Among the majority who don’t support him, more than three-quarters — 76 percent — have said Biden’s $1.75 trillion social and climate reform package that was indefinitely stalled by centrists in his own party last month would not boost their opinion of him.
However, 63 percent of those detractors said they would like the president more if he got inflation under control.
Biden has suffered from low poll numbers for the majority of his first year in office
Among Americans who disapprove of Biden – a majority – three quarters say passing Build Back Better won’t help
But inflation and the economy remain weak points for the Biden administration across all voters
The consumer price index, which hit its highest level since June 1982, is a weak point for Biden among voters who both support him and don’t.
Across all respondents, 65 percent have said Biden is not focusing enough on inflation compared to just 28 percent who are satisfied with the attention he’s giving the issue. A measly 7 percent said he’s paying ‘too much’ attention to it.
His numbers on the general economy are similar, with 58 percent of people surveyed complaining Biden’s not focusing enough on it while 35 percent claiming he’s focused on the economy ‘the right amount.’
The Labor Department said Wednesday that the consumer price index rose 0.5 percent last month after surging 0.8 percent in November.
Biden apparently tried to highlight that slowing rate of growth as an achievement.
The increase pushed annual inflation to 7 percent in December, which is the highest level since June 1982, and up from November’s 6.8 percent annual rate.
In a statement, Biden called inflation ‘a global challenge’ and claimed the latest numbers were good news, showing the monthly rate of price increases slowed in December from the prior month.
Annual inflation hit 7% in December, the highest 12-month increase since June 1982
‘Today’s report—which shows a meaningful reduction in headline inflation over last month, with gas prices and food prices falling—demonstrates that we are making progress in slowing the rate of price increases,’ said Biden.
Nationwide, gas prices did drop 2.2 percent in December from the prior month, but remained 50 percent higher than a year ago.

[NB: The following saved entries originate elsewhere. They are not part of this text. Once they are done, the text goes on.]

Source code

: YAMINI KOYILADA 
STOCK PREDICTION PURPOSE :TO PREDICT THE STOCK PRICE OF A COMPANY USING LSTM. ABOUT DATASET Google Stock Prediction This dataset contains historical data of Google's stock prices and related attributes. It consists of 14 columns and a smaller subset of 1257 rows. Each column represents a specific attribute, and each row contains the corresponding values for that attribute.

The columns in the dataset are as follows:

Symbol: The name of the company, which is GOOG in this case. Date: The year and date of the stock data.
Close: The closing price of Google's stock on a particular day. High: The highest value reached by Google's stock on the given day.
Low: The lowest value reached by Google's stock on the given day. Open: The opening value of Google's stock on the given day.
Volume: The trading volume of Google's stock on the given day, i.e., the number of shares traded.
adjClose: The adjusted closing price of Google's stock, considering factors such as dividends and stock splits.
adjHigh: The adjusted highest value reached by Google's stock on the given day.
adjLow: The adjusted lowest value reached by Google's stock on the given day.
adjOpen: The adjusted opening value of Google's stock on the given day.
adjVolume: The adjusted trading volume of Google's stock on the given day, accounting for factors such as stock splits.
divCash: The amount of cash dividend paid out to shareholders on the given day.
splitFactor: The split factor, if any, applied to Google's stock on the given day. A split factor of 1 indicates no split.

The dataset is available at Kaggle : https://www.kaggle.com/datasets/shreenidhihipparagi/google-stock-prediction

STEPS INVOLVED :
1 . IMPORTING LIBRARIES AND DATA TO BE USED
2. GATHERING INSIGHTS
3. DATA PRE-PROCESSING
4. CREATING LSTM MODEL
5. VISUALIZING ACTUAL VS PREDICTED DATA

Food prices were up 0.5 percent on the month and 6.3 percent higher than a year ago, making it unclear what falling food prices Biden was referring to.
‘At the same time, this report underscores that we still have more work to do, with price increases still too high and squeezing family budgets,’ Biden admitted.
A labor shortage is boosting wages, sending costs higher for businesses, and chaos in the supply chain is showing little sign of easing as Omicron sidelines workers by the millions, suggesting that high inflation could persist well into 2022.
Sunday’s survey highlights Americans’ dissatisfaction with the state of the country. When compared to other presidents after their first years, Biden scores lower than nearly all of his predecessors up through Ronald Reagan.
Only Donald Trump’s 37 percent approval rating after his first year is lower.